Error in MarkDuplicates
Hi,
I encountered a problem while using MarkDuplicates.
Here is how I did it.
## load picard
module load apps/binapps/picard/3.0
## markduplicates syntax
java -jar $PICARD_JAR/picard.jar MarkDuplicates \
I=/mnt/iusers01/jw01/c02544na/training/dummy/AB1_gencode44_trimmed_TruSeq3_readcountAligned.sortedByCoord.out.bam \
O=AB1_marked_duplicates.bam \
M=AB1_marked_dup_metrics.txt
Then, I received the following error message
Exception in thread "main" java.lang.NullPointerException: Cannot invoke "htsjdk.samtools.SAMReadGroupRecord.getReadGroupId()" because the return value of "htsjdk.samtools.SAMRecord.getReadGroup()" is null
at picard.sam.markduplicates.MarkDuplicates.buildSortedReadEndLists(MarkDuplicates.java:558)

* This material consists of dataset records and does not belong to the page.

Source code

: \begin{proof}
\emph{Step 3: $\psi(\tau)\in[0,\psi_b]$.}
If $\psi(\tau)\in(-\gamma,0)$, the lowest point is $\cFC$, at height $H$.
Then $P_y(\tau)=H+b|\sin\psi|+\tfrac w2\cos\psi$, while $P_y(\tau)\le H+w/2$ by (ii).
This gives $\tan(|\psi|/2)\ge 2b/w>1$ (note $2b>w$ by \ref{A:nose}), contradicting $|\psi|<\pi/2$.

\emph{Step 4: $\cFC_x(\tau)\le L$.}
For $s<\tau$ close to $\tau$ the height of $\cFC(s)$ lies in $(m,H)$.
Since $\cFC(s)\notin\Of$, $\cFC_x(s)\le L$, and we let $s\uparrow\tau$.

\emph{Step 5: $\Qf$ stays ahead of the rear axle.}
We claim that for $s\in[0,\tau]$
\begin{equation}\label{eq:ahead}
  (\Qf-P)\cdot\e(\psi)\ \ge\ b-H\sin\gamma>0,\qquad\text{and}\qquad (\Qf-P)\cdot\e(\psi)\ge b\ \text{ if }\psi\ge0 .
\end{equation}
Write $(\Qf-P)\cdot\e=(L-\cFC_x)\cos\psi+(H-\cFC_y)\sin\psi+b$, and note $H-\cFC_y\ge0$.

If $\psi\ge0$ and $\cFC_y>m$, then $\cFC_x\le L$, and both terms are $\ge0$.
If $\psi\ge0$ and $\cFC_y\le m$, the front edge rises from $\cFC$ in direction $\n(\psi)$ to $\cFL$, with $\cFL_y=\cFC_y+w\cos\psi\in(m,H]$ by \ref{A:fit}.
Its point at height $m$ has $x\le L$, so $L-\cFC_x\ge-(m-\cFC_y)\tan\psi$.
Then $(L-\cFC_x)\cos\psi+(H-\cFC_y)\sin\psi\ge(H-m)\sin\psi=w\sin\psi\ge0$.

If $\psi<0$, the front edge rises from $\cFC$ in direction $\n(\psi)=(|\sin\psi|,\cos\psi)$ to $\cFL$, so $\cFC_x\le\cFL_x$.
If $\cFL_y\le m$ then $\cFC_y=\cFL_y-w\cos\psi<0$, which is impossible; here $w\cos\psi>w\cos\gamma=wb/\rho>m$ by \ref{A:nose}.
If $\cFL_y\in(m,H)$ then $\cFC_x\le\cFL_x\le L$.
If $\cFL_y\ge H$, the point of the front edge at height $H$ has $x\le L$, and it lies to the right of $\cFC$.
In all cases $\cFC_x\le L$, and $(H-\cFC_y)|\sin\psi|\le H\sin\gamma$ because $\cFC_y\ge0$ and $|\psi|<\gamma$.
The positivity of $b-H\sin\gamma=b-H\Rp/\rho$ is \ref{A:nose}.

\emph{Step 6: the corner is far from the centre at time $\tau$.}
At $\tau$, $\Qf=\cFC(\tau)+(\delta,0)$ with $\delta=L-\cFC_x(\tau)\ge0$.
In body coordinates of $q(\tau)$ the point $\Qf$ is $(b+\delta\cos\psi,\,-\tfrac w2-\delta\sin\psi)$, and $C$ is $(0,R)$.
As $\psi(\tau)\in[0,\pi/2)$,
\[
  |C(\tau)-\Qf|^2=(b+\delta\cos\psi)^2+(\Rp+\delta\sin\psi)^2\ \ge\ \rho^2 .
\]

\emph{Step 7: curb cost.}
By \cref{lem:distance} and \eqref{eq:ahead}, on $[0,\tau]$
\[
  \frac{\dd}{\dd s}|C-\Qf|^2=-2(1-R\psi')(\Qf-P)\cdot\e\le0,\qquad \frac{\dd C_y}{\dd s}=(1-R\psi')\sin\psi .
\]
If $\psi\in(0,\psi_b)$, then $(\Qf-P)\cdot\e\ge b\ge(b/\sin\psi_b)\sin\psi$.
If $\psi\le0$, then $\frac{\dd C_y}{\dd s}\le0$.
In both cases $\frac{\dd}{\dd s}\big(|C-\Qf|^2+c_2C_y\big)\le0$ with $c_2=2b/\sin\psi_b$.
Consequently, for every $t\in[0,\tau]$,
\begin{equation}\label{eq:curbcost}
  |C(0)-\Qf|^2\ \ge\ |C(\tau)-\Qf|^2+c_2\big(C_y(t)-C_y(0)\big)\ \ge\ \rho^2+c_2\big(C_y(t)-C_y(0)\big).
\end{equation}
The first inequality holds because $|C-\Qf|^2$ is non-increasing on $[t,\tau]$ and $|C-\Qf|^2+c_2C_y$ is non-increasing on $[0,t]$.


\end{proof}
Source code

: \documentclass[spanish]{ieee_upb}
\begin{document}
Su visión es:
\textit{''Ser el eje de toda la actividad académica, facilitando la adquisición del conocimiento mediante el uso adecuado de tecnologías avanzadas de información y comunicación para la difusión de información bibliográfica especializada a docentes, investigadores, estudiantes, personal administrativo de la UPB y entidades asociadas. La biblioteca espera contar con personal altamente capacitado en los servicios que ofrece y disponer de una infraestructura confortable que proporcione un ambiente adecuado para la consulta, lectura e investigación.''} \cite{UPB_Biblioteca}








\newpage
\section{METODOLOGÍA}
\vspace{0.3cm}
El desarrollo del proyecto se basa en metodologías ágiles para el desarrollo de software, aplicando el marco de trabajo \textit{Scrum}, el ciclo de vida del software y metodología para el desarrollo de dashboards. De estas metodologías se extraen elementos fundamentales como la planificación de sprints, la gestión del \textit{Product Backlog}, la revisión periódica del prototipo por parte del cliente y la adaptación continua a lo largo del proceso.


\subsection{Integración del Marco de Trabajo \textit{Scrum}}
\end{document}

at picard.sam.markduplicates.MarkDuplicates.doWork(MarkDuplicates.java:270)
at picard.cmdline.CommandLineProgram.instanceMain(CommandLineProgram.java:280)
at picard.cmdline.PicardCommandLine.instanceMain(PicardCommandLine.java:105)
at picard.cmdline.PicardCommandLine.main(PicardCommandLine.java:115)
What should I do to fix this?
Many thanks
-
Can you check whether your bam files contain proper @RG entries within the header section?
You can use
samtools view -H
-
I'd use instead
samtools view -H <your bam file> | grep '@RG'
If nothing appears add 'read group' (@RG) by e.g.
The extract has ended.